Bentuk oktagonal ini dengan nyata dimaksudkan sebagai simbol kekuasaan. Dalam hal ini, sebuah bundaran dilingkungi oleh sebuah oktagon dalam oktagon lain. Ini merupakan pola geometris sederhana yang dapat dibuat dari penempatan sebuah bujur sangkar pada bujur sangkar lain dengan memutarnya 45 derajat. Kolom berbentuk sama sebanyak enam belas bersama pilaster di setiap sudutnya tampak menyangga atap keliling. Pola seperti ini biasa ditemukan pada karya arsitektur Bizantium.
Gaya Bizantium juga bisa kita saksikan pada desain bagian dalam (interior) bangunan Kubah Batu ini.

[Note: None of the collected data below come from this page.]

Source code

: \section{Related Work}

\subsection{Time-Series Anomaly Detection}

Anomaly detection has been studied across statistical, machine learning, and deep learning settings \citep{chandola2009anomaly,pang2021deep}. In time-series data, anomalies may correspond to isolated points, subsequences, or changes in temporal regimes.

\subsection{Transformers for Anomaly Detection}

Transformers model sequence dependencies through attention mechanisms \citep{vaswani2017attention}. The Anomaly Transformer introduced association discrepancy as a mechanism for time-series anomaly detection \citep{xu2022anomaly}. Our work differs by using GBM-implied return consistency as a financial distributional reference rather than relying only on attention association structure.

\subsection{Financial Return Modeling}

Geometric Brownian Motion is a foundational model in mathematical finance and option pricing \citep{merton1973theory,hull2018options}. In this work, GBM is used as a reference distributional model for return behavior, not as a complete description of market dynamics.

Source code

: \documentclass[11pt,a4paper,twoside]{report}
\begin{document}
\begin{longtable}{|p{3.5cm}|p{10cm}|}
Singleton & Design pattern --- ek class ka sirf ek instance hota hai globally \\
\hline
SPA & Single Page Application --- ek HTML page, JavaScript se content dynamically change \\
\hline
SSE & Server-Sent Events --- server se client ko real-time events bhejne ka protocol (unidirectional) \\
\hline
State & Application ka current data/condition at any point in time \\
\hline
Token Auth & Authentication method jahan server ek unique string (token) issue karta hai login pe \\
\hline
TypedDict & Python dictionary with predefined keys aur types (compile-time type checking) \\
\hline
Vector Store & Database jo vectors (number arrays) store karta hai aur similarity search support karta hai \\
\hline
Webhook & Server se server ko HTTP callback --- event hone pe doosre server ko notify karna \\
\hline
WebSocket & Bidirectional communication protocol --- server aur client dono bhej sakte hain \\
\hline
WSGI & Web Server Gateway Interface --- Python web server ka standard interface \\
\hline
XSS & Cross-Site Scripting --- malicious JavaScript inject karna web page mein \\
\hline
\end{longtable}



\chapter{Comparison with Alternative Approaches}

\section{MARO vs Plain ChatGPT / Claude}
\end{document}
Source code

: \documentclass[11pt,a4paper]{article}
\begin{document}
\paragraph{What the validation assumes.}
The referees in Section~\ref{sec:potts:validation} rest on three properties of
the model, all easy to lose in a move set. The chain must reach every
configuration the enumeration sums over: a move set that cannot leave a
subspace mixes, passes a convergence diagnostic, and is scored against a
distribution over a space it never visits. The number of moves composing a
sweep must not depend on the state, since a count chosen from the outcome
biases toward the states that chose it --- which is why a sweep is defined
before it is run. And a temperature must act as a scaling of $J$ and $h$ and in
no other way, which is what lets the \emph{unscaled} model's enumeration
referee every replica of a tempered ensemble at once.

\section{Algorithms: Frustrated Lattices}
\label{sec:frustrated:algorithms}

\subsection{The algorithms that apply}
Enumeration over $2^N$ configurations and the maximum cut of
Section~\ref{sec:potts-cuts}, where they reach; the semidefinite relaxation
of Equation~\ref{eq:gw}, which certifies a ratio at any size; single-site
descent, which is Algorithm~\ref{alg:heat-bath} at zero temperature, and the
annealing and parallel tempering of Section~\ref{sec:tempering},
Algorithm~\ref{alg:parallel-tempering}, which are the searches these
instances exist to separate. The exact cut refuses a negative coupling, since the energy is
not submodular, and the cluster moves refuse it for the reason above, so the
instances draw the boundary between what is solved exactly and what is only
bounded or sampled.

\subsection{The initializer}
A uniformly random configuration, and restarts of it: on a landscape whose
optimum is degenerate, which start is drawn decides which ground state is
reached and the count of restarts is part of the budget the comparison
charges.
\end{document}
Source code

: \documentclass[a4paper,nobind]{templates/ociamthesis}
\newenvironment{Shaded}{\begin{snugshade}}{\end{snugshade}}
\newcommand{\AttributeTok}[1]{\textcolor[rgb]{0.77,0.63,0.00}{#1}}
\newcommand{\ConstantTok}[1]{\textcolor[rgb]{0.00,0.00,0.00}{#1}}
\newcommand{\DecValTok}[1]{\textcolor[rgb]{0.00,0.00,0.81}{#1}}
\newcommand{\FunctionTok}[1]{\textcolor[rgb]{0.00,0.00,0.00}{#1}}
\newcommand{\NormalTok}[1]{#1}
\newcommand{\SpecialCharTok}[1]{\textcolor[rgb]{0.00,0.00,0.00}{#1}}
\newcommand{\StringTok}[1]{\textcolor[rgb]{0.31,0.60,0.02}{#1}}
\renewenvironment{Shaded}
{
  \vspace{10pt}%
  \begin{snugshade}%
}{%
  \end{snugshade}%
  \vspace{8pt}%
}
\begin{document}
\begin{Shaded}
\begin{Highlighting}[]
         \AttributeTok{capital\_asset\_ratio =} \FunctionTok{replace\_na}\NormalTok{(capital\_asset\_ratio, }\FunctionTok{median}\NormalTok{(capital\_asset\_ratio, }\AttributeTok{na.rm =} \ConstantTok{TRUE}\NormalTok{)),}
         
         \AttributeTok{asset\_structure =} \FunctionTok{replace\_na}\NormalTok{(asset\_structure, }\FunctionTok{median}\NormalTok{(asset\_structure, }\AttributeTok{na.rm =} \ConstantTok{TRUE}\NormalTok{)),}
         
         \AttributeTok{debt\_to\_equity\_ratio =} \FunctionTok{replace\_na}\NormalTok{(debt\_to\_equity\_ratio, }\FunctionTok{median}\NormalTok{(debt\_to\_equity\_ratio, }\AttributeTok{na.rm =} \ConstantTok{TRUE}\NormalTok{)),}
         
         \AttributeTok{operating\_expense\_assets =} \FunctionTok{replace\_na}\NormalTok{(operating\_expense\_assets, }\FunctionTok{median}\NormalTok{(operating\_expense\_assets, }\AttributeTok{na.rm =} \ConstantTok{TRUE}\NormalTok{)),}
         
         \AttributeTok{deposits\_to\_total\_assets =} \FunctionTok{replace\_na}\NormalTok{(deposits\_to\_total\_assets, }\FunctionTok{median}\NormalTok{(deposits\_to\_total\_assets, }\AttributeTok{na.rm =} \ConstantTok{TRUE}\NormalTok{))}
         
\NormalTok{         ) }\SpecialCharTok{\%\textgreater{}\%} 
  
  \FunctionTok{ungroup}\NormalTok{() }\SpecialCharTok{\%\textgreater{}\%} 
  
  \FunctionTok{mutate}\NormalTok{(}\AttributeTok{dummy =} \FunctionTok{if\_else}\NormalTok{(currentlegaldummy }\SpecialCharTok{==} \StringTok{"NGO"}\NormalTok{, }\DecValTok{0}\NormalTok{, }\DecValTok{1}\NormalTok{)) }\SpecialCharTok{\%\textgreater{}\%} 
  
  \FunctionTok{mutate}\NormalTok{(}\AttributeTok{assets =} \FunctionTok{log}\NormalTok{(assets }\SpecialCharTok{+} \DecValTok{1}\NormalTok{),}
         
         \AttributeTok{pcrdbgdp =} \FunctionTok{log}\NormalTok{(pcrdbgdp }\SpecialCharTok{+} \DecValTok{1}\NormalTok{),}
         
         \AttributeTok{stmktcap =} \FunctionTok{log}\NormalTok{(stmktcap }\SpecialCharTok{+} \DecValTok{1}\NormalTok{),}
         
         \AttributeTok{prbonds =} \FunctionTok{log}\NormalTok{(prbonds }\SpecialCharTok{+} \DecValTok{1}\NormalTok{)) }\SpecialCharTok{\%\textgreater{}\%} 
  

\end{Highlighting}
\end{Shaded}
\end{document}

Di dalam dekorasi bangunan monumental itu banyak terdapat mozaik-mozaik yang menunjukkan perpaduan motif-motif Sasanid dan Bizantium yang merupakan karakteristik seni Islam awal. Interior itu dihiasi secara mewah dengan beraneka ragam warna dan bahan material pada ornamennya. Bahan material yang digunakan pada ornamen Kubah Batu banyak menggunakan marmer, mozaik, keramik, dan lapisan emas.
Kubah Batu telah mengalami beberapa kali perbaikan dalam sejarahnya yang panjang. Salah satu perbaikan yang paling penting dilakukan pada abad ke-16 M pada masa pemerintahan Sultan Sulaiman Yang Agung (1520-1566). Perbaikan itu dilakukan dengan menutupi bagian luar (eksterior) bangunan dengan ubin keramik yang dilapisi kaca yang menutupi mozaik sebelumnya. Ubin keramik itu adalah pelopor ubin Iznik yang menjadi ciri khas penting arsitektur Usmani.
Ubin yang menutupi bangunan itu sekarang ditambahkan pada 1968. Pada waktu yang bersamaan, Kubah Batu dilapisi dengan emas untuk pertama kali. Lapisan emas yang ada sekarang dibuat pada tahun 1993.